After the client has validated and processed the block, the node must broadcast the same to all the full nodes or peers in the network, allowing them an opportunity to contest its validity.

Miners have the responsibility of adding new blocks to the chain; therefore, all nodes that participated in verification must provide the miners with the processed pending transactions.

To begin this exchange, each peer must send the hashes of the pending transactions it has to one another. Because private transactions are sent directly to miners or block producers, nodes will not be able to discover propagate these types of transactions.

When all these tasks are completed, the miners may now add a new block to the Ethereum chain, and the Wire protocol begins again.

Ethereum transactions are propagated within the entire network when a node signals that there is a new transaction in its collection of pooled transactions, and the peers query to fetch these transactions. 

This is how it happens:

  1. The propagating node informs the network of the new transactions by publishing the NewPooledTransactionHashes message.
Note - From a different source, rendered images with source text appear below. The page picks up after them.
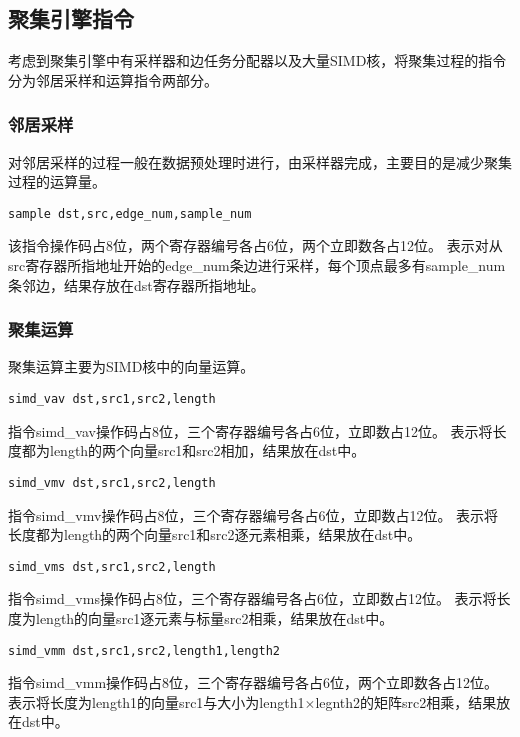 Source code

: \subsection{聚集引擎指令}
考虑到聚集引擎中有采样器和边任务分配器以及大量SIMD核，将聚集过程的指令分为邻居采样和运算指令两部分。

\subsubsection{邻居采样}
对邻居采样的过程一般在数据预处理时进行，由采样器完成，主要目的是减少聚集过程的运算量。
\begin{lstlisting}[language={[x86masm]Assembler}] 
    sample dst,src,edge_num,sample_num
\end{lstlisting}
该指令操作码占8位，两个寄存器编号各占6位，两个立即数各占12位。
表示对从src寄存器所指地址开始的edge\_num条边进行采样，每个顶点最多有sample\_num条邻边，结果存放在dst寄存器所指地址。

\subsubsection{聚集运算}
聚集运算主要为SIMD核中的向量运算。
\begin{lstlisting}[language={[x86masm]Assembler}]
    simd_vav dst,src1,src2,length
\end{lstlisting}
指令simd\_vav操作码占8位，三个寄存器编号各占6位，立即数占12位。
表示将长度都为length的两个向量src1和src2相加，结果放在dst中。

\begin{lstlisting}[language={[x86masm]Assembler}]
    simd_vmv dst,src1,src2,length
\end{lstlisting}
指令simd\_vmv操作码占8位，三个寄存器编号各占6位，立即数占12位。
表示将长度都为length的两个向量src1和src2逐元素相乘，结果放在dst中。

\begin{lstlisting}[language={[x86masm]Assembler}]
    simd_vms dst,src1,src2,length
\end{lstlisting}
指令simd\_vms操作码占8位，三个寄存器编号各占6位，立即数占12位。
表示将长度为length的向量src1逐元素与标量src2相乘，结果放在dst中。

\begin{lstlisting}[language={[x86masm]Assembler}]
    simd_vmm dst,src1,src2,length1,length2
\end{lstlisting}
指令simd\_vmm操作码占8位，三个寄存器编号各占6位，两个立即数各占12位。
表示将长度为length1的向量src1与大小为length1$\times$legnth2的矩阵src2相乘，结果放在dst中。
  2. Alternatively, peers can query for these transactions by publishing the GetPooledTransactions message

Since The Merge, Ethereum nodes have two separate node clients - an execution layer client and a consensus layer client - with separate responsibilities for handling transactions. In summary, the execution layer client is responsible for executing transactions and validates the state, and the consensus layer client is responsible for receiving and propagating new blocks.

Here's a bit more detail on how transactions operate in a post-merge environment:

Each node's consensus layer client is responsible for receiving, pre-validating, passing the block to the execution layer client, adding the block to the blockchain head once the EL client completes its tasks, and broadcasting over the network.

When the execution client receives a pre-validated block from the node's consensus layer client, it is responsible for executing transactions, validating the block's state, and then sending the validated black back to the consensus layer client.

Apart from these changes, all other modes of operation of the Ethereum P2P network remain the same since The Merge.

In post-merge Ethereum there will be block producers and block proposers, and how transactions and blocks are propagated after The Merge operate slightly differently when the consensus layer client is also the block producer. For information on this nuanced use case, read the Ethereum Foundation's networking layer docs.

Ethereum's global peer-to-peer network requires nodes to find, verify, and securely communicate with each other to broadcast pending (pooled) transactions and newly mined blocks. Using a series of low-level networking protocols such as RLPx and the Wire Protocol, this process of peering and propagating information across Ethereum's global computer makes blockchain transactions possible.